#### Exercise objective
Copy out each line of the data that holds the string "hours".

(Records from a dataset)

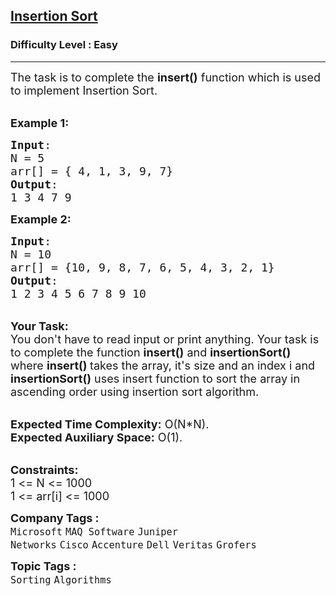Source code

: <h2><a href="https://www.geeksforgeeks.org/problems/insertion-sort/1?page=3&category=Arrays,Strings,Sorting,Searching&difficulty=Easy&sortBy=submissions">Insertion Sort</a></h2><h3>Difficulty Level : Easy</h3><hr><div class="problems_problem_content__Xm_eO"><p><span style="font-size: 18px;">The task is to complete the&nbsp;<strong>insert()</strong> function which is used to implement Insertion Sort. </span></p>
<p><br><span style="font-size: 18px;"><strong>Example 1:</strong></span></p>
<pre><span style="font-size: 18px;"><strong>Input</strong>:
N = 5
arr[] = { 4, 1, 3, 9, 7}
<strong>Output</strong>:
1 3 4 7 9
</span></pre>
<p><span style="font-size: 18px;"><strong>Example 2:</strong></span></p>
<pre><span style="font-size: 18px;"><strong>Input</strong>:
N = 10
arr[] = {10, 9, 8, 7, 6, 5, 4, 3, 2, 1}
<strong>Output</strong>:
1 2 3 4 5 6 7 8 9 10</span></pre>
<div><br><span style="font-size: 18px;"><strong>Your Task:&nbsp;</strong></span></div>
<div><span style="font-size: 18px;">You don't have to read input or print anything. Your task is to complete the function <strong>insert()</strong> and <strong>insertionSort()</strong> where <strong>insert() </strong>takes the array, it's size and an index i and <strong>insertionSort()</strong> uses insert function to sort the array in ascending order using insertion sort algorithm.&nbsp;</span></div>
<p><br><span style="font-size: 18px;"><strong>Expected Time Complexity:</strong>&nbsp;O(N*N).<br><strong>Expected Auxiliary Space:</strong>&nbsp;O(1).</span></p>
<p><br><span style="font-size: 18px;"><strong>Constraints:</strong><br>1 &lt;= N &lt;= 1000<br>1 &lt;= arr[i] &lt;= 1000</span></p></div><p><span style=font-size:18px><strong>Company Tags : </strong><br><code>Microsoft</code>&nbsp;<code>MAQ Software</code>&nbsp;<code>Juniper Networks</code>&nbsp;<code>Cisco</code>&nbsp;<code>Accenture</code>&nbsp;<code>Dell</code>&nbsp;<code>Veritas</code>&nbsp;<code>Grofers</code>&nbsp;<br><p><span style=font-size:18px><strong>Topic Tags : </strong><br><code>Sorting</code>&nbsp;<code>Algorithms</code>&nbsp;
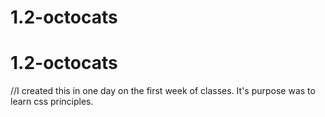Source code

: # 1.2-octocats
# 1.2-octocats

//I created this in one day on the first week of classes. It's purpose was to learn css principles.
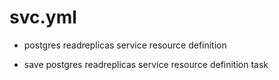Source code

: 



# svc.yml


* postgres readreplicas service resource definition

* save postgres readreplicas service resource definition task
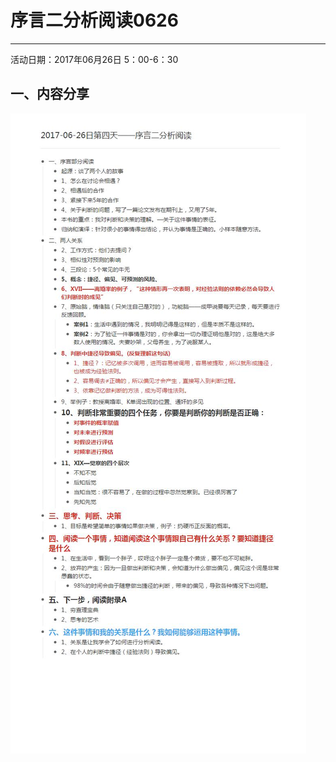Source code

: # 序言二分析阅读0626
**********
活动日期：2017年06月26日 5：00-6：30
## 一、内容分享

![](./_image/2017-06-26日第四天——序言二分析阅读_爱奇艺.jpg)
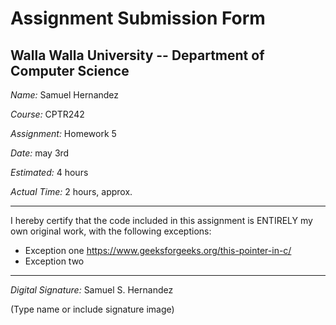 # Assignment Submission Form

## Walla Walla University -- Department of Computer Science

_Name:_ Samuel Hernandez

_Course:_ CPTR242

_Assignment:_ Homework 5

_Date:_ may 3rd

_Estimated:_ 4 hours

_Actual Time:_ 2 hours, approx.

---

I hereby certify that the code included in this assignment is ENTIRELY my own original work, with the following exceptions:

* Exception one
https://www.geeksforgeeks.org/this-pointer-in-c/
* Exception two

---

_Digital Signature:_ Samuel S. Hernandez

(Type name or include signature image)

#### Answer section
_Estimated:_ 4 hours
_Actual Time:_ 2 hours, approx.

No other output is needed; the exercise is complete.